Goodbye to All That
On the morning of that doubly momentous day, I woke at my habitual time of seven o'clock to the usual sound of Fr. Finbar's headboard banging rhythmically against the other side of the wall to an accompaniment of bestial grunting and muffled gasping. I sat up and looked about me and was struck immediately by the notion that something was seriously wrong, that everything was in fact completely askew and that the world had altered in some fundamental way while I'd been sleeping. I looked about the room at the familiar objects: the uncarpeted floor, the table and the chair, the sparse collection of books, the plain wooden cross upon the wall, the jug and bowl I used for washing. It all looked much the same as it had the previous day, and yet it wasn't.
I reasoned that since objects don't simply mutate spontaneously during the hours of darkness, it must be that I was seeing them differently and as I began to apply my mind to the task of finding a solution to this early morning conundrum, I became aware all at once of the preposterous nature of my spartan accommodation. The bareness of it seemed suddenly quite ridiculous; the asceticism that once had denoted piety and humility and seriousness of purpose now appeared merely obsessive, fetishistic and, well, frankly mad. And that absurd cross on the wall; what did it signify? Crucifixion? The pain of Jesus? What? And then it hit me.

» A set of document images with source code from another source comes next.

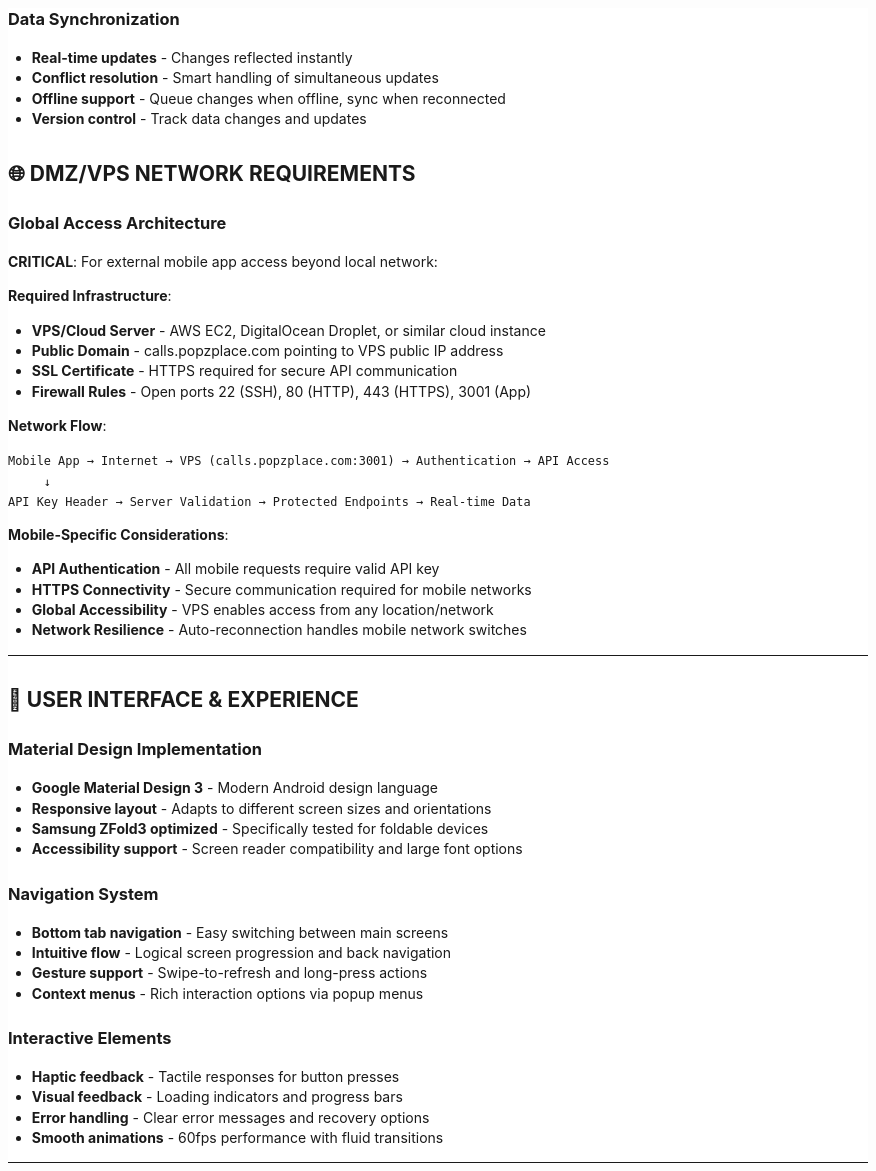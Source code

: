 ### Data Synchronization
- **Real-time updates** - Changes reflected instantly
- **Conflict resolution** - Smart handling of simultaneous updates
- **Offline support** - Queue changes when offline, sync when reconnected
- **Version control** - Track data changes and updates

## 🌐 **DMZ/VPS NETWORK REQUIREMENTS**

### Global Access Architecture
**CRITICAL**: For external mobile app access beyond local network:

**Required Infrastructure**:
- **VPS/Cloud Server** - AWS EC2, DigitalOcean Droplet, or similar cloud instance
- **Public Domain** - calls.popzplace.com pointing to VPS public IP address
- **SSL Certificate** - HTTPS required for secure API communication  
- **Firewall Rules** - Open ports 22 (SSH), 80 (HTTP), 443 (HTTPS), 3001 (App)

**Network Flow**:
```
Mobile App → Internet → VPS (calls.popzplace.com:3001) → Authentication → API Access
     ↓
API Key Header → Server Validation → Protected Endpoints → Real-time Data
```

**Mobile-Specific Considerations**:
- **API Authentication** - All mobile requests require valid API key
- **HTTPS Connectivity** - Secure communication required for mobile networks
- **Global Accessibility** - VPS enables access from any location/network
- **Network Resilience** - Auto-reconnection handles mobile network switches

---

## 📱 **USER INTERFACE & EXPERIENCE**

### Material Design Implementation
- **Google Material Design 3** - Modern Android design language
- **Responsive layout** - Adapts to different screen sizes and orientations
- **Samsung ZFold3 optimized** - Specifically tested for foldable devices
- **Accessibility support** - Screen reader compatibility and large font options

### Navigation System
- **Bottom tab navigation** - Easy switching between main screens
- **Intuitive flow** - Logical screen progression and back navigation
- **Gesture support** - Swipe-to-refresh and long-press actions
- **Context menus** - Rich interaction options via popup menus

### Interactive Elements
- **Haptic feedback** - Tactile responses for button presses
- **Visual feedback** - Loading indicators and progress bars
- **Error handling** - Clear error messages and recovery options
- **Smooth animations** - 60fps performance with fluid transitions

---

Like the man who wakes one day to the realisation that what he'd considered to be a deep and abiding love is in reality nothing but a blind and stupid infatuation, I felt the profound humiliation of one who has made a complete fool of himself. God, what an idiot I'd been! And then I laughed long and loud enough to cause a brief cessation of activity in the adjoining room. There isn't a god any more than there are fairies at the bottom of my garden and to believe in the existence of one is just another symptom of insanity. Religion: a dish served by charlatans for the consumption of the feeble minded.
"If God can do anything, Father," an eight-year-old once asked me, "why doesn't He make my hamster better?" And the answer, once so circuitous and artful, was now so simple and honest: because, Mary, there is no god and Barney is going to die a slow and painful death.
I showered and let my thoughts wander freely around these new circumstances as the warm soapy water cascaded over me, cleansing me, purging me of all that rubbish. I wondered, did anyone really believe? Fr. Finbar? Surely not. Pope Whatsname? Rather doubtful. Bishop O'Herlihy? Categorically no. Was it just the sheep in the congregation then? The flock. Who could say? And who cared? What mattered now was how to turn this situation to my advantage, what to do immediately, and the answer was simple: carry on for now as normal, go through the motions just like all those pederasts under diocesan protection, another seemingly devout priest going about his parochial duties with a fallacious air of goodhearted ingenuousness.
And then, by one of those curious twists of fate which are too bizarre to have been invented, on the very day that I lost Him, I found Her. She who would change everything and who would in time prove to be the unwitting architect of my catastrophic downfall culminating in the abominable degradation of becoming an ambulanceman. But hers is another story.